New data shows high benefit from HIV-related diarrhea treatment
By Gary Blick, MD, and Jeannie Wraight
HIV-related diarrhea is a damaging condition that can greatly affect quality of life, as well as increase the risk of mortality in people living with HIV and AIDS (PLHWA), both receiving antiretroviral therapy (ART) and those not on ART. New data, released at the IAS 2017 conference, shows an FDA-approved medication for HIV-related diarrhea is more effective than previously believed.
In the early HAART days prior to 2005, as many as sixty percent of PLWHA in the developed world experienced diarrhea. Currently, in the developing world, it is estimated that close to 100 percent of PLWHA have experienced chronic diarrhea either from infectious or noninfectious causes.
Although AIDS-related diarrhea has decreased significantly with the global use of ART, the incidence of noninfectious diarrhea (NID) has increased. HIV enteropathy—or gastrointestinal damage related to HIV infection—as well as the use of ART are the main causes of NID in PLWHA. Over 750,000 newborns, infants and children die annually from potentially treatable HIV-associated infectious diarrhea.
New data from the ADVENT study, which analyzed Mytesi (formally known as crofelemer), shows a potential treatment that can significantly decrease incidents of noninfectious HIV-related diarrhea. Mytesi is an anti-secretory agent that is the only FDA-approved therapy in the U.S. for treatment of noninfectious diarrhea in PLWHA on ART. It is also currently available on formulary in Zimbabwe. Although the source of crofelemer, which is extracted and purified from a tree in the Amazon rainforest, is a timely and expensive process, its manufacture is currently working on processes that could make Mytesi more cost-effective for African countries where, many can argue, it is needed most.
Researchers for the ADVENT study evaluated Mytesi or placebo in 272 PLWHA for a four-week period, after which, all of the participants were offered the opportunity to take Mytesi for an additional twenty weeks. This study, which ultimately led to the FDA-approval of crofelemer, showed that significantly more PLWHA who received Mytesi achieved a clinical response verses those on placebo. Clinical response was defined as a reduction in watery stools from an average of twenty per week at study entry, to less than two watery stools per week during the four-week placebo-controlled phase.
However, the original analysis of the ADVENT study only included results from the four-week placebo controlled study and not the entire twenty to twenty-four weeks that participants took crofelemer. Since the results do not characterize the reduction in diarrhea among all of the participants in the study over the entire duration of the study, and as there is a substantial benefit from a fifty percent or greater reduction in watery stools, a supplemental analysis was performed to review the long-term efficacy of crofelemer. This analysis was presented at the 9th IAS Conference on HIV Science in Paris.
In this analysis of ADVENT, researchers reviewed the entirety of data in study participants. The endpoints analyzed included:
• average change in watery stools over four to twenty-four weeks in crofelemer-treated patients
• proportion of study participants with greater than a fifty percent, seventy-five percent, and 100 percent reduction in the number of watery stools
Participants in the study had NID for at least one month while taking a stable ART regimen and had CD4 cell counts over 100. Almost eighty percent had evaluable stool diary data and completed the placebo-free extension phase.
Of the participants, the average age was forty-five years, sixteen percent were female, and sixty percent were non-Caucasian (thirty-eight percent Blacks/African-Americans, twenty percent Hispanics/Latinos). On average, participants had had diarrhea for six years and reported an average of twenty watery stools per week. Additionally, fifty-nine percent had used at least one antidiarrheal medication.
The proportion of people with ≥50%, ≥75%, and 100% reduction in number of watery stools was forty-eight, thirty-five, and fifteen percent by week 4; seventy-two, sixty, and forty-one percent by week 12; and seventy-three, sixty-three, and fifty percent by week 20, respectively.
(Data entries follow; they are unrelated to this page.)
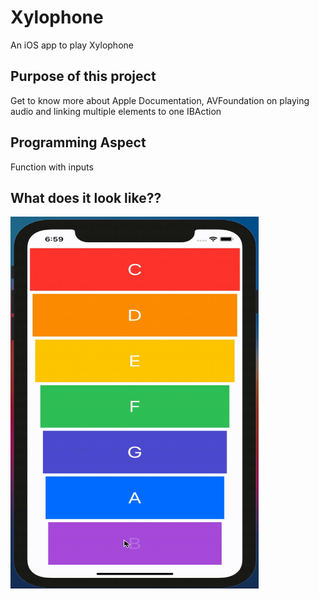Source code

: # Xylophone
An iOS app to play Xylophone 

## Purpose of this project
Get to know more about Apple Documentation, AVFoundation on playing audio and linking multiple elements to one IBAction

## Programming Aspect
Function with inputs 

## What does it look like??
<img src="https://github.com/Helen-Noe/Xylophone/blob/main/Xylophone.gif" width="397" height="595">
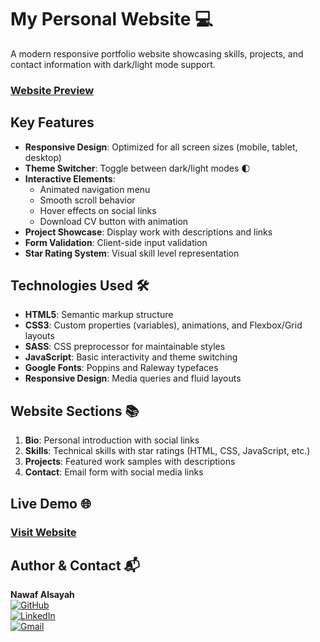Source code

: # My Personal Website 💻

A modern responsive portfolio website showcasing skills, projects, and contact information with dark/light mode support.

### [Website Preview](./design/desktop-review.png](https://github.com/Dev-Nawaf/personal-website/blob/5879f6c532f69d15c8d1dfb294880df0b397c863/design/desktop-review.png?raw=true))

## Key Features
- **Responsive Design**: Optimized for all screen sizes (mobile, tablet, desktop)
- **Theme Switcher**: Toggle between dark/light modes 🌓
- **Interactive Elements**:
  - Animated navigation menu
  - Smooth scroll behavior
  - Hover effects on social links
  - Download CV button with animation
- **Project Showcase**: Display work with descriptions and links
- **Form Validation**: Client-side input validation
- **Star Rating System**: Visual skill level representation

## Technologies Used 🛠️
- **HTML5**: Semantic markup structure
- **CSS3**: Custom properties (variables), animations, and Flexbox/Grid layouts
- **SASS**: CSS preprocessor for maintainable styles
- **JavaScript**: Basic interactivity and theme switching
- **Google Fonts**: Poppins and Raleway typefaces
- **Responsive Design**: Media queries and fluid layouts

## Website Sections 📚
1. **Bio**: Personal introduction with social links
2. **Skills**: Technical skills with star ratings (HTML, CSS, JavaScript, etc.)
3. **Projects**: Featured work samples with descriptions
4. **Contact**: Email form with social media links

## Live Demo 🌐
### [Visit Website](https://dev-nawaf.github.io/personal-website/)


## Author & Contact 📬
**Nawaf Alsayah**  
[![GitHub](https://img.shields.io/badge/GitHub-Profile-blue?logo=github)](https://github.com/Dev-Nawaf)  
[![LinkedIn](https://img.shields.io/badge/LinkedIn-Profile-blue?logo=linkedin)](https://www.linkedin.com/in/nawaf-alsayah-3748872b5/)  
[![Gmail](https://img.shields.io/badge/Gmail-Profile-blue?logo=gmail)](mailto:nawaf.alsayah97@gmail.com)


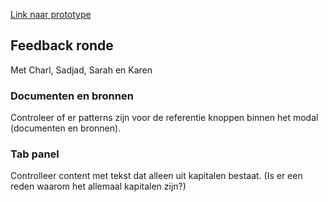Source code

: 
[Link naar prototype](https://oege.ie.hva.nl/~essenj004/FTM/blauwdruk/output/version-3.0.0/)


## Feedback ronde

Met Charl, Sadjad, Sarah en Karen

### Documenten en bronnen

Controleer of er patterns zijn voor de referentie knoppen binnen het modal (documenten en bronnen).

### Tab panel

Controlleer content met tekst dat alleen uit kapitalen bestaat. (Is er een reden waarom het allemaal kapitalen zijn?)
The proportion of people achieving clinically relevant reductions in watery stools at any time point was not significantly different whether analyzed by concomitant protease inhibitor use (sixty-six percent were taking protease inhibitors) or by diarrhea etiology (seventy-five percent attributed diarrhea to ART while twenty-five percent to HIV infection and/or other causes).
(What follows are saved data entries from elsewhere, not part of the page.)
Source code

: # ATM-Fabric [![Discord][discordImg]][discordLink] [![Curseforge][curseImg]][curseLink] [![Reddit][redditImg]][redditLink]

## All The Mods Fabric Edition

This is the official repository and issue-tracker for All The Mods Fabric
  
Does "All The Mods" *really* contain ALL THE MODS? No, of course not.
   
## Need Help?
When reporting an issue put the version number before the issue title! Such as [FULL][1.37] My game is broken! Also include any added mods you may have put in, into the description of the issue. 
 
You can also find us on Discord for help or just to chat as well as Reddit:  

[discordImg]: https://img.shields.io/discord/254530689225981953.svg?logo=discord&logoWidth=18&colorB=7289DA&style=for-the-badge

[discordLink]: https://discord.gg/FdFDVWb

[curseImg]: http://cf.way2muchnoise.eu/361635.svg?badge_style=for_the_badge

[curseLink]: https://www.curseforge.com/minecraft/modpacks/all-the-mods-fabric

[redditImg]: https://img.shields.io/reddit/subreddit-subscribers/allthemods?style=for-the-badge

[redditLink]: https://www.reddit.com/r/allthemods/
None of the participants on the study reported serious adverse events attributed to crofelemer. Mytesi has no clinically relevant drug-drug interactions, and does not affect CD4 counts or viral load.
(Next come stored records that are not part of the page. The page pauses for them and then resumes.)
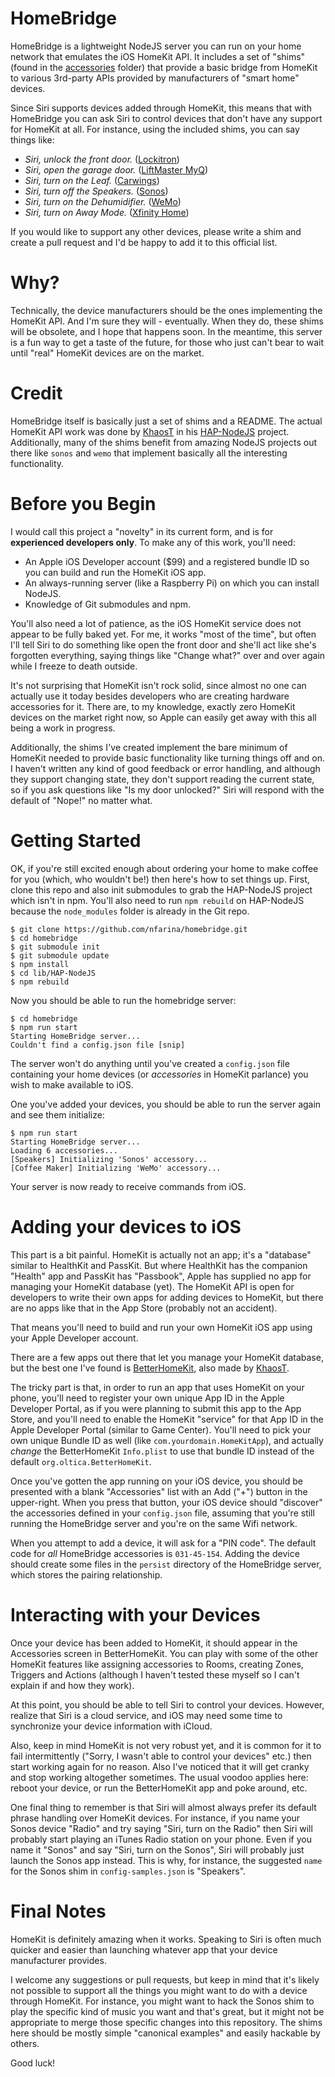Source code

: 
# HomeBridge

HomeBridge is a lightweight NodeJS server you can run on your home network that emulates the iOS HomeKit API. It includes a set of "shims" (found in the [accessories](accessories/) folder) that provide a basic bridge from HomeKit to various 3rd-party APIs provided by manufacturers of "smart home" devices.

Since Siri supports devices added through HomeKit, this means that with HomeBridge you can ask Siri to control devices that don't have any support for HomeKit at all. For instance, using the included shims, you can say things like:

 * _Siri, unlock the front door._ ([Lockitron](https://lockitron.com))
 * _Siri, open the garage door._ ([LiftMaster MyQ](https://www.myliftmaster.com))
 * _Siri, turn on the Leaf._ ([Carwings](http://www.nissanusa.com/innovations/carwings.article.html))
 * _Siri, turn off the Speakers._ ([Sonos](http://www.sonos.com))
 * _Siri, turn on the Dehumidifier._ ([WeMo](http://www.belkin.com/us/Products/home-automation/c/wemo-home-automation/))
 * _Siri, turn on Away Mode._ ([Xfinity Home](http://www.comcast.com/home-security.html))

If you would like to support any other devices, please write a shim and create a pull request and I'd be happy to add it to this official list.

# Why?

Technically, the device manufacturers should be the ones implementing the HomeKit API. And I'm sure they will - eventually. When they do, these shims will be obsolete, and I hope that happens soon. In the meantime, this server is a fun way to get a taste of the future, for those who just can't bear to wait until "real" HomeKit devices are on the market.

# Credit

HomeBridge itself is basically just a set of shims and a README. The actual HomeKit API work was done by [KhaosT](http://twitter.com/khaost) in his [HAP-NodeJS](https://github.com/KhaosT/HAP-NodeJS) project. Additionally, many of the shims benefit from amazing NodeJS projects out there like `sonos` and `wemo` that implement basically all the interesting functionality.

# Before you Begin

I would call this project a "novelty" in its current form, and is for **experienced developers only**. To make any of this work, you'll need:

 * An Apple iOS Developer account ($99) and a registered bundle ID so you can build and run the HomeKit iOS app.
 * An always-running server (like a Raspberry Pi) on which you can install NodeJS.
 * Knowledge of Git submodules and npm.

You'll also need a lot of patience, as the iOS HomeKit service does not appear to be fully baked yet. For me, it works "most of the time", but often I'll tell Siri to do something like open the front door and she'll act like she's forgotten everything, saying things like "Change what?" over and over again while I freeze to death outside.

It's not surprising that HomeKit isn't rock solid, since almost no one can actually use it today besides developers who are creating hardware accessories for it. There are, to my knowledge, exactly zero HomeKit devices on the market right now, so Apple can easily get away with this all being a work in progress.

Additionally, the shims I've created implement the bare minimum of HomeKit needed to provide basic functionality like turning things off and on. I haven't written any kind of good feedback or error handling, and although they support changing state, they don't support reading the current state, so if you ask questions like "Is my door unlocked?" Siri will respond with the default of "Nope!" no matter what.

# Getting Started

OK, if you're still excited enough about ordering your home to make coffee for you (which, who wouldn't be!) then here's how to set things up. First, clone this repo and also init submodules to grab the HAP-NodeJS project which isn't in npm. You'll also need to run `npm rebuild` on HAP-NodeJS because the `node_modules` folder is already in the Git repo.

    $ git clone https://github.com/nfarina/homebridge.git
    $ cd homebridge
    $ git submodule init
    $ git submodule update
    $ npm install
    $ cd lib/HAP-NodeJS
    $ npm rebuild

Now you should be able to run the homebridge server:

    $ cd homebridge
    $ npm run start
    Starting HomeBridge server...
    Couldn't find a config.json file [snip]

The server won't do anything until you've created a `config.json` file containing your home devices (or _accessories_ in HomeKit parlance) you wish to make available to iOS.

One you've added your devices, you should be able to run the server again and see them initialize:

    $ npm run start
    Starting HomeBridge server...
    Loading 6 accessories...
    [Speakers] Initializing 'Sonos' accessory...
    [Coffee Maker] Initializing 'WeMo' accessory...

Your server is now ready to receive commands from iOS.

# Adding your devices to iOS

This part is a bit painful. HomeKit is actually not an app; it's a "database" similar to HealthKit and PassKit. But where HealthKit has the companion "Health" app and PassKit has "Passbook", Apple has supplied no app for managing your HomeKit database (yet). The HomeKit API is open for developers to write their own apps for adding devices to HomeKit, but there are no apps like that in the App Store (probably not an accident).

That means you'll need to build and run your own HomeKit iOS app using your Apple Developer account.

There are a few apps out there that let you manage your HomeKit database, but the best one I've found is [BetterHomeKit](https://github.com/KhaosT/HomeKit-Demo), also made by [KhaosT](http://twitter.com/khaost).

The tricky part is that, in order to run an app that uses HomeKit on your phone, you'll need to register your own unique App ID in the Apple Developer Portal, as if you were planning to submit this app to the App Store, and you'll need to enable the HomeKit "service" for that App ID in the Apple Developer Portal (similar to Game Center). You'll need to pick your own unique Bundle ID as well (like `com.yourdomain.HomeKitApp`), and actually _change_ the BetterHomeKit `Info.plist` to use that bundle ID instead of the default `org.oltica.BetterHomeKit`.

Once you've gotten the app running on your iOS device, you should be presented with a blank "Accessories" list with an Add ("+") button in the upper-right. When you press that button, your iOS device should "discover" the accessories defined in your `config.json` file, assuming that you're still running the HomeBridge server and you're on the same Wifi network.

When you attempt to add a device, it will ask for a "PIN code". The default code for _all_ HomeBridge accessories is `031-45-154`. Adding the device should create some files in the `persist` directory of the HomeBridge server, which stores the pairing relationship.

# Interacting with your Devices

Once your device has been added to HomeKit, it should appear in the Accessories screen in BetterHomeKit. You can play with some of the other HomeKit features like assigning accessories to Rooms, creating Zones, Triggers and Actions (although I haven't tested these myself so I can't explain if and how they work).

At this point, you should be able to tell Siri to control your devices. However, realize that Siri is a cloud service, and iOS may need some time to synchronize your device information with iCloud.

Also, keep in mind HomeKit is not very robust yet, and it is common for it to fail intermittently ("Sorry, I wasn't able to control your devices" etc.) then start working again for no reason. Also I've noticed that it will get cranky and stop working altogether sometimes. The usual voodoo applies here: reboot your device, or run the BetterHomeKit app and poke around, etc.

One final thing to remember is that Siri will almost always prefer its default phrase handling over HomeKit devices. For instance, if you name your Sonos device "Radio" and try saying "Siri, turn on the Radio" then Siri will probably start playing an iTunes Radio station on your phone. Even if you name it "Sonos" and say "Siri, turn on the Sonos", Siri will probably just launch the Sonos app instead. This is why, for instance, the suggested `name` for the Sonos shim in `config-samples.json` is "Speakers".

# Final Notes

HomeKit is definitely amazing when it works. Speaking to Siri is often much quicker and easier than launching whatever app that your device manufacturer provides.

I welcome any suggestions or pull requests, but keep in mind that it's likely not possible to support all the things you might want to do with a device through HomeKit. For instance, you might want to hack the Sonos shim to play the specific kind of music you want and that's great, but it might not be appropriate to merge those specific changes into this repository. The shims here should be mostly simple "canonical examples" and easily hackable by others.

Good luck!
In the supplemental analysis, the researchers concluded that Mytesi was associated with clinically relevant and sustained reductions in NID that were not apparent from the ADVENT trial primary responder analysis.
Mytesi represents a therapy which is direly needed throughout both the industrial world and developing nations to reduce HIV-related noninfectious diarrhea. A reduction in incidences of diarrhea has been found to have an important impact on a person’s quality of life, their physical health and the absorption of ARVs. With HIV ARVs, as well as HIV itself, known to cause diarrhea in a large number of PLWHA, Mytesi should be considered an obvious adjunct therapy for those prescribed ARVs throughout the world.